» **PROVIDED MATERIAL**
-- -- --

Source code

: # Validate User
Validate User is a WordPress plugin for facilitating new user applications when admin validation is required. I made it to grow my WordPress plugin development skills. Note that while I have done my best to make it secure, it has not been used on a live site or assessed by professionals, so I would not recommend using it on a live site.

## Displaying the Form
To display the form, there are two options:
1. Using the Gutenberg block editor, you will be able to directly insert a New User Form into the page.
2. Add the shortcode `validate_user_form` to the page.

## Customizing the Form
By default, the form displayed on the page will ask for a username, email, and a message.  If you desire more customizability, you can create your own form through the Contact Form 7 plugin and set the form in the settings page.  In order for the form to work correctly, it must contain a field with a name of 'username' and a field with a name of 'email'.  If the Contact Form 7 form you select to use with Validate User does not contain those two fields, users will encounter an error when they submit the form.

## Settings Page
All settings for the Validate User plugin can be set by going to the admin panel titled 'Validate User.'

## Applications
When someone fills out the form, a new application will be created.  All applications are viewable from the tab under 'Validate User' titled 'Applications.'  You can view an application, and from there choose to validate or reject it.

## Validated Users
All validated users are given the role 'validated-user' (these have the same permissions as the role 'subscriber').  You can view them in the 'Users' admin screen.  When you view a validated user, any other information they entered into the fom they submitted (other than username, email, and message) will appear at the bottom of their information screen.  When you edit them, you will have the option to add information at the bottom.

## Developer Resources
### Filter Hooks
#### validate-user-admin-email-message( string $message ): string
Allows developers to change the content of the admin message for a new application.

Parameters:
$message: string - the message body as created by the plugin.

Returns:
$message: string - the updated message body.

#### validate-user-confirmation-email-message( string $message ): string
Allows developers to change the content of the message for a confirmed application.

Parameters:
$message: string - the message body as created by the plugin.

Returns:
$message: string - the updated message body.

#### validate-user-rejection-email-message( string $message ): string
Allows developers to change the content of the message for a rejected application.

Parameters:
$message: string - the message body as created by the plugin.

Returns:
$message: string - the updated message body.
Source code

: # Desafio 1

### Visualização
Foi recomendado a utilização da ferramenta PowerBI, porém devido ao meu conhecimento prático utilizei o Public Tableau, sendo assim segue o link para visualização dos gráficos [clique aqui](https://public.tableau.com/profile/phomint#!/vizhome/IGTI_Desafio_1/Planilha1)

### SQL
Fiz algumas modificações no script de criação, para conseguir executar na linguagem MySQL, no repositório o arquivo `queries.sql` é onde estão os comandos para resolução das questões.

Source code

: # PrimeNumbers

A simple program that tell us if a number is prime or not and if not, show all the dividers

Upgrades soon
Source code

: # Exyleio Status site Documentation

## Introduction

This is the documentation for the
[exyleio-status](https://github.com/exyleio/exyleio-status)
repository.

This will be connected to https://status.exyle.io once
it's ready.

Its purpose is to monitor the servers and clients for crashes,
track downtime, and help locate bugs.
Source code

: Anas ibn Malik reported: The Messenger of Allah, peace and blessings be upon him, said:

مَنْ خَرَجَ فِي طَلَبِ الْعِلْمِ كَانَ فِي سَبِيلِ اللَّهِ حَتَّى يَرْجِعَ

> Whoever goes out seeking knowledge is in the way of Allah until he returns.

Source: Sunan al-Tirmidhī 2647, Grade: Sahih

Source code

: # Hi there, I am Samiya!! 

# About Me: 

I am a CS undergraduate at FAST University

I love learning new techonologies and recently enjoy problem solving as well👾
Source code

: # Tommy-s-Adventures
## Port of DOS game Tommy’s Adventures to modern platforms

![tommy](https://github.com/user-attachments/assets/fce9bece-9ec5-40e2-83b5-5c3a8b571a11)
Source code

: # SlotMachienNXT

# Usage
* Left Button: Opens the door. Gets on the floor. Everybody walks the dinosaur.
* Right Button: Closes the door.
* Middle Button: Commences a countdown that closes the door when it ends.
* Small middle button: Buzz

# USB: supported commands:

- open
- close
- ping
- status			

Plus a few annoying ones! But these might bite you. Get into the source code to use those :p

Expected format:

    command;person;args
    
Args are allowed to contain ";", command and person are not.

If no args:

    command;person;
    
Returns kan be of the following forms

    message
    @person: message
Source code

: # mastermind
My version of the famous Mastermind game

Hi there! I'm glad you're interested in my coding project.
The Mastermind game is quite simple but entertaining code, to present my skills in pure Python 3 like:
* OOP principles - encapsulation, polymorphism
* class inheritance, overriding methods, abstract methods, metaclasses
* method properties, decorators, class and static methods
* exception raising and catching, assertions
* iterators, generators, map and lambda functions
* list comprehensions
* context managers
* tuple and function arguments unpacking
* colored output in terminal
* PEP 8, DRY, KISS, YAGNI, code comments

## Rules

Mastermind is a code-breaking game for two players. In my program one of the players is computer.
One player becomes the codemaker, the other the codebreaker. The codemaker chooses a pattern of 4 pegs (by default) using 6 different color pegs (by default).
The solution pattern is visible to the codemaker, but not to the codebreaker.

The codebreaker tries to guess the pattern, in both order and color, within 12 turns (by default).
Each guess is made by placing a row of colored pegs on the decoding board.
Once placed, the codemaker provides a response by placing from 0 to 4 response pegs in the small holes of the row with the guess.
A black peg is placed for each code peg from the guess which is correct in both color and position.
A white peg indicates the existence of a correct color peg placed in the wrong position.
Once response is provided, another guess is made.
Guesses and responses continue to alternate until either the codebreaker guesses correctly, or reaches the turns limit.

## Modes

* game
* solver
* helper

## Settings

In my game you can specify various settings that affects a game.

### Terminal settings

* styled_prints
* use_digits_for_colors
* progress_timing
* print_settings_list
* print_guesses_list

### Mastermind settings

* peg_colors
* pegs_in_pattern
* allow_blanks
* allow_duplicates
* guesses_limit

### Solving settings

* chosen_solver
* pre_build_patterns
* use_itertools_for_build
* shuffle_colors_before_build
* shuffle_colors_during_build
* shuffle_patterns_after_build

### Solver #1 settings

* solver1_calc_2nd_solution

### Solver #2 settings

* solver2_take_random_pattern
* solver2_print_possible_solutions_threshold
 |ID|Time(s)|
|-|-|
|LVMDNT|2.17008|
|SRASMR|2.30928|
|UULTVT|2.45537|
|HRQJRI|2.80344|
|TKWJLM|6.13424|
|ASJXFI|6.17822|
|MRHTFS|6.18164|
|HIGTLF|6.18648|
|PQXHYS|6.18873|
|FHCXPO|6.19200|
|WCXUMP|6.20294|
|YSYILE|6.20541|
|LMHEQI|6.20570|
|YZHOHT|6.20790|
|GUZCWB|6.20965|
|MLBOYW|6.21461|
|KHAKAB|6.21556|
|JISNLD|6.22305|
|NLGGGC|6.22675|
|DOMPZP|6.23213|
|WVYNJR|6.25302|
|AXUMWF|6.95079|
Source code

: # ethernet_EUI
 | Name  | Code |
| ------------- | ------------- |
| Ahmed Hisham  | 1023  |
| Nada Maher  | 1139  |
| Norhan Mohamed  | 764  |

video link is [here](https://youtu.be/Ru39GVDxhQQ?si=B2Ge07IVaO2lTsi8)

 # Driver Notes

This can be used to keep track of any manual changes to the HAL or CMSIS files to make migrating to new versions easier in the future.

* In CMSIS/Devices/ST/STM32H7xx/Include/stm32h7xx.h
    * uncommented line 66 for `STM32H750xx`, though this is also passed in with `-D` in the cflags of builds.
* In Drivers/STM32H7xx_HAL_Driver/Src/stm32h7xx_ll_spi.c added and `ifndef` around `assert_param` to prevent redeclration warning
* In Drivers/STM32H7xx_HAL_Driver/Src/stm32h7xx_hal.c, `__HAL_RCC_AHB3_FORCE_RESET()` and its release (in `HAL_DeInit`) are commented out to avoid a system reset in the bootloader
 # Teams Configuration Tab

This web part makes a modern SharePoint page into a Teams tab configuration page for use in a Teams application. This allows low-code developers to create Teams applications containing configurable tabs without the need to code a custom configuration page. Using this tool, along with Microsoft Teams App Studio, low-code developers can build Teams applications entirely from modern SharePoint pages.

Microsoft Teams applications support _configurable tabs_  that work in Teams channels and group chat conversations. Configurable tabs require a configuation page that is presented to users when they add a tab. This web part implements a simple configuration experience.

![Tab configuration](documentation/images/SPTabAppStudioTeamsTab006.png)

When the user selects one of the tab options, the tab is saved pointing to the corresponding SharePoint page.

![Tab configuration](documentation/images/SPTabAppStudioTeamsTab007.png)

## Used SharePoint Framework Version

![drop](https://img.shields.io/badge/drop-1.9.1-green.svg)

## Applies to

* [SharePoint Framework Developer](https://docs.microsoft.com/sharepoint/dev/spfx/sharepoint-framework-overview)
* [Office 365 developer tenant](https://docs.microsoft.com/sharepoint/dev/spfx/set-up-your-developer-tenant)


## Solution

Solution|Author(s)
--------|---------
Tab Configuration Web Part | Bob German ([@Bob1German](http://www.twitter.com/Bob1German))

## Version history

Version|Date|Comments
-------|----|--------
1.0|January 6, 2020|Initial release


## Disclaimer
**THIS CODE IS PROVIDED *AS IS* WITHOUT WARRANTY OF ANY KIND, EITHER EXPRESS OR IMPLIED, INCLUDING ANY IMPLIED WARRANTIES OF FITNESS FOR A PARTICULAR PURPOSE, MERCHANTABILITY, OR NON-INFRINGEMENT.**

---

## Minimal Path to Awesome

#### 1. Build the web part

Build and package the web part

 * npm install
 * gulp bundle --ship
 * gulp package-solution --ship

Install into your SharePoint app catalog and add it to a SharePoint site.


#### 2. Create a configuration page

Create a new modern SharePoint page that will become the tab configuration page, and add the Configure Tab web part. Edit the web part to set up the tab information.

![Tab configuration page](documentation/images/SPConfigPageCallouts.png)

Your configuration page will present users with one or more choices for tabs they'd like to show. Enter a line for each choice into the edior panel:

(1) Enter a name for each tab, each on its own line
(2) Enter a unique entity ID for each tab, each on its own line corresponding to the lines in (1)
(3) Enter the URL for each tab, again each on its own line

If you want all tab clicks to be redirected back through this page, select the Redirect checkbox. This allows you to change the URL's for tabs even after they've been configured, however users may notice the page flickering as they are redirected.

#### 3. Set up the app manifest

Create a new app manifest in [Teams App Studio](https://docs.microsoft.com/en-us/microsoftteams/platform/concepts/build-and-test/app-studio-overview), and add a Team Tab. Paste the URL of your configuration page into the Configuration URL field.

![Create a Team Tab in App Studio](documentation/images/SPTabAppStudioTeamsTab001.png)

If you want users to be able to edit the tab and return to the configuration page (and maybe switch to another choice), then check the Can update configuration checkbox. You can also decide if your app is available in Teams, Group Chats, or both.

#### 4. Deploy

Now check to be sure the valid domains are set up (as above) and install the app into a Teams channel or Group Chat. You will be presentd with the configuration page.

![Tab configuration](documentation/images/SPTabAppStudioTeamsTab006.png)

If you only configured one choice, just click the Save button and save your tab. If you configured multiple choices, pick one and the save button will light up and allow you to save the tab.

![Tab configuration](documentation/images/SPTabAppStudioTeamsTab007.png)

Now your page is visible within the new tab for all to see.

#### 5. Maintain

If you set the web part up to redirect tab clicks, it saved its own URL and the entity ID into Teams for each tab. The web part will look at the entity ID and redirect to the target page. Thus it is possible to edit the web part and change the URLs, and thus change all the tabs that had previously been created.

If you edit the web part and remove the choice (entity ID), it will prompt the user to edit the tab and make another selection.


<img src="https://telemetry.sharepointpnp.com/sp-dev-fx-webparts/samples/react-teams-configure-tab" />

-- -- --

» **YOUR GOAL**
Beginning with the line above that contains "in the bootloader", copy each line exactly up to and including the line that contains "# Teams Configuration Tab", and go no further.

» **RESULT OF THIS EXERCISE**
* In Drivers/STM32H7xx_HAL_Driver/Src/stm32h7xx_hal.c, `__HAL_RCC_AHB3_FORCE_RESET()` and its release (in `HAL_DeInit`) are commented out to avoid a system reset in the bootloader
 # Teams Configuration Tab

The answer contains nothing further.